Instructions to follow: The entries must be restated exactly as written.

(Given data Opens)

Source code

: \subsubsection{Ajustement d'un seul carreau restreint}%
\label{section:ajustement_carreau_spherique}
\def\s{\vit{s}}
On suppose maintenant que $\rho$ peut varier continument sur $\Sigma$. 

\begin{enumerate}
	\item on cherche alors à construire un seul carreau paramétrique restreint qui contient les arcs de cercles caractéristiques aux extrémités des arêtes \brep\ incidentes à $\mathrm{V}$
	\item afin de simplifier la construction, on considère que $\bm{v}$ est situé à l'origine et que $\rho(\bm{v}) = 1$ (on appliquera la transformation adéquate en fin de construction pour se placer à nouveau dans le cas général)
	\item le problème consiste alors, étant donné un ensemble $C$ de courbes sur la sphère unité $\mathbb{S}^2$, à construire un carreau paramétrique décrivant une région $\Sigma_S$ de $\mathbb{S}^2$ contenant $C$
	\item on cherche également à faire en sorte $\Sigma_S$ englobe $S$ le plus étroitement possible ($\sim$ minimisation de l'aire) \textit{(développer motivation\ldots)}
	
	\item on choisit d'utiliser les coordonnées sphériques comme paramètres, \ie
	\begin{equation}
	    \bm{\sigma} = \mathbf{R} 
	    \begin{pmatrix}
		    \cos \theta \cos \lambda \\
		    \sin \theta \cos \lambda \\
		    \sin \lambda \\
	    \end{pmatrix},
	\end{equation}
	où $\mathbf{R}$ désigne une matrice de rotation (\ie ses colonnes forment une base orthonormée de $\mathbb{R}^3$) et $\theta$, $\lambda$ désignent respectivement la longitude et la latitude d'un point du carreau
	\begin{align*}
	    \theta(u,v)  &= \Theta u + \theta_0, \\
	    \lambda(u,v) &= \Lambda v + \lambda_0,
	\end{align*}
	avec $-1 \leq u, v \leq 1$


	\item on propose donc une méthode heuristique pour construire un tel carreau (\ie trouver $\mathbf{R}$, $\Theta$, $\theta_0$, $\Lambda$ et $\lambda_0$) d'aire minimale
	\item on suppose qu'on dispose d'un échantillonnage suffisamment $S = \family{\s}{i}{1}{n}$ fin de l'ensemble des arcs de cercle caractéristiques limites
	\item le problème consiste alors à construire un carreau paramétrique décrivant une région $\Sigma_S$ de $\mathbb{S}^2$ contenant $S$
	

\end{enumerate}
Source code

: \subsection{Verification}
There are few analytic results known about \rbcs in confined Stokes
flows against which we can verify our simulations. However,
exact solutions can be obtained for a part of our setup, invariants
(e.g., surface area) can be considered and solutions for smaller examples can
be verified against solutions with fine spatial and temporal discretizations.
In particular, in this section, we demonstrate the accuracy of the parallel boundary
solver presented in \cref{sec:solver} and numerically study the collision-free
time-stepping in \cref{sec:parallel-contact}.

(Given data Closes)

Answer space:
Source code

: \subsubsection{Ajustement d'un seul carreau restreint}%
\label{section:ajustement_carreau_spherique}
\def\s{\vit{s}}
On suppose maintenant que $\rho$ peut varier continument sur $\Sigma$. 

\begin{enumerate}
	\item on cherche alors à construire un seul carreau paramétrique restreint qui contient les arcs de cercles caractéristiques aux extrémités des arêtes \brep\ incidentes à $\mathrm{V}$
	\item afin de simplifier la construction, on considère que $\bm{v}$ est situé à l'origine et que $\rho(\bm{v}) = 1$ (on appliquera la transformation adéquate en fin de construction pour se placer à nouveau dans le cas général)
	\item le problème consiste alors, étant donné un ensemble $C$ de courbes sur la sphère unité $\mathbb{S}^2$, à construire un carreau paramétrique décrivant une région $\Sigma_S$ de $\mathbb{S}^2$ contenant $C$
	\item on cherche également à faire en sorte $\Sigma_S$ englobe $S$ le plus étroitement possible ($\sim$ minimisation de l'aire) \textit{(développer motivation\ldots)}
	
	\item on choisit d'utiliser les coordonnées sphériques comme paramètres, \ie
	\begin{equation}
	    \bm{\sigma} = \mathbf{R} 
	    \begin{pmatrix}
		    \cos \theta \cos \lambda \\
		    \sin \theta \cos \lambda \\
		    \sin \lambda \\
	    \end{pmatrix},
	\end{equation}
	où $\mathbf{R}$ désigne une matrice de rotation (\ie ses colonnes forment une base orthonormée de $\mathbb{R}^3$) et $\theta$, $\lambda$ désignent respectivement la longitude et la latitude d'un point du carreau
	\begin{align*}
	    \theta(u,v)  &= \Theta u + \theta_0, \\
	    \lambda(u,v) &= \Lambda v + \lambda_0,
	\end{align*}
	avec $-1 \leq u, v \leq 1$


	\item on propose donc une méthode heuristique pour construire un tel carreau (\ie trouver $\mathbf{R}$, $\Theta$, $\theta_0$, $\Lambda$ et $\lambda_0$) d'aire minimale
	\item on suppose qu'on dispose d'un échantillonnage suffisamment $S = \family{\s}{i}{1}{n}$ fin de l'ensemble des arcs de cercle caractéristiques limites
	\item le problème consiste alors à construire un carreau paramétrique décrivant une région $\Sigma_S$ de $\mathbb{S}^2$ contenant $S$
	

\end{enumerate}
Source code

: \subsection{Verification}
There are few analytic results known about \rbcs in confined Stokes
flows against which we can verify our simulations. However,
exact solutions can be obtained for a part of our setup, invariants
(e.g., surface area) can be considered and solutions for smaller examples can
be verified against solutions with fine spatial and temporal discretizations.
In particular, in this section, we demonstrate the accuracy of the parallel boundary
solver presented in \cref{sec:solver} and numerically study the collision-free
time-stepping in \cref{sec:parallel-contact}.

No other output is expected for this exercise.